» **What needs to be done**
If an entry holds a picture, leave that picture out; copy everything else exactly.

» **Records provided**

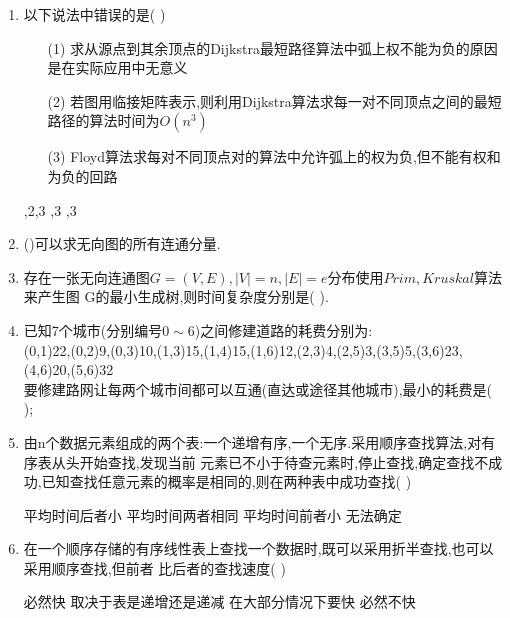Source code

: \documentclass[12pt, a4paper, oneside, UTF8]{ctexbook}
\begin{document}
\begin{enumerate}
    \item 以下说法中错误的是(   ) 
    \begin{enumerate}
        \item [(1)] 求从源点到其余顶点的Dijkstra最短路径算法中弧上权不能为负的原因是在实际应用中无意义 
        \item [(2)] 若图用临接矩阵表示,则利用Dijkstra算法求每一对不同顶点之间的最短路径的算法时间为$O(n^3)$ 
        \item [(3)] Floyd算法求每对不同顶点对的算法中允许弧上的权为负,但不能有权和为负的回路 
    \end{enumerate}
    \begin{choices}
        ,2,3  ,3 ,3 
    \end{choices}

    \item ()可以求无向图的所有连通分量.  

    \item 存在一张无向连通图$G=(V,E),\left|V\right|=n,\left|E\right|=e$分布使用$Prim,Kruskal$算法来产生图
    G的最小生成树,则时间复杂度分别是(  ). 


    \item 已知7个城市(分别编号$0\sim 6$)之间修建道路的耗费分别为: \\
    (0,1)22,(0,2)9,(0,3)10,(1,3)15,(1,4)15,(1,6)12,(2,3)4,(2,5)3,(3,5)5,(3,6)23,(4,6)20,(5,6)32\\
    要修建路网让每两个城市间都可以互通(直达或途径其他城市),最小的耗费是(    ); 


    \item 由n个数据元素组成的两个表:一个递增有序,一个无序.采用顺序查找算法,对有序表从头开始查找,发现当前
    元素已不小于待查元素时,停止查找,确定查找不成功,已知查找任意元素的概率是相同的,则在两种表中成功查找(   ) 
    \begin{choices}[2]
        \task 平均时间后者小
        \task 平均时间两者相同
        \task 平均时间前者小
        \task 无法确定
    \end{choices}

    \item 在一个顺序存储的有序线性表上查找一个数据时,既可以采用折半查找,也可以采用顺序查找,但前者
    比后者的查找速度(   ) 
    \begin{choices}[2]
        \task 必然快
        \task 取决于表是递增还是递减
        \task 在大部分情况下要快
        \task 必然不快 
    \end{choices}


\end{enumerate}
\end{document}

» **Result of the exercise**
Source code

: \documentclass[12pt, a4paper, oneside, UTF8]{ctexbook}
\begin{document}
\begin{enumerate}
    \item 以下说法中错误的是(   ) 
    \begin{enumerate}
        \item [(1)] 求从源点到其余顶点的Dijkstra最短路径算法中弧上权不能为负的原因是在实际应用中无意义 
        \item [(2)] 若图用临接矩阵表示,则利用Dijkstra算法求每一对不同顶点之间的最短路径的算法时间为$O(n^3)$ 
        \item [(3)] Floyd算法求每对不同顶点对的算法中允许弧上的权为负,但不能有权和为负的回路 
    \end{enumerate}
    \begin{choices}
        ,2,3  ,3 ,3 
    \end{choices}

    \item ()可以求无向图的所有连通分量.  

    \item 存在一张无向连通图$G=(V,E),\left|V\right|=n,\left|E\right|=e$分布使用$Prim,Kruskal$算法来产生图
    G的最小生成树,则时间复杂度分别是(  ). 


    \item 已知7个城市(分别编号$0\sim 6$)之间修建道路的耗费分别为: \\
    (0,1)22,(0,2)9,(0,3)10,(1,3)15,(1,4)15,(1,6)12,(2,3)4,(2,5)3,(3,5)5,(3,6)23,(4,6)20,(5,6)32\\
    要修建路网让每两个城市间都可以互通(直达或途径其他城市),最小的耗费是(    ); 


    \item 由n个数据元素组成的两个表:一个递增有序,一个无序.采用顺序查找算法,对有序表从头开始查找,发现当前
    元素已不小于待查元素时,停止查找,确定查找不成功,已知查找任意元素的概率是相同的,则在两种表中成功查找(   ) 
    \begin{choices}[2]
        \task 平均时间后者小
        \task 平均时间两者相同
        \task 平均时间前者小
        \task 无法确定
    \end{choices}

    \item 在一个顺序存储的有序线性表上查找一个数据时,既可以采用折半查找,也可以采用顺序查找,但前者
    比后者的查找速度(   ) 
    \begin{choices}[2]
        \task 必然快
        \task 取决于表是递增还是递减
        \task 在大部分情况下要快
        \task 必然不快 
    \end{choices}


\end{enumerate}
\end{document}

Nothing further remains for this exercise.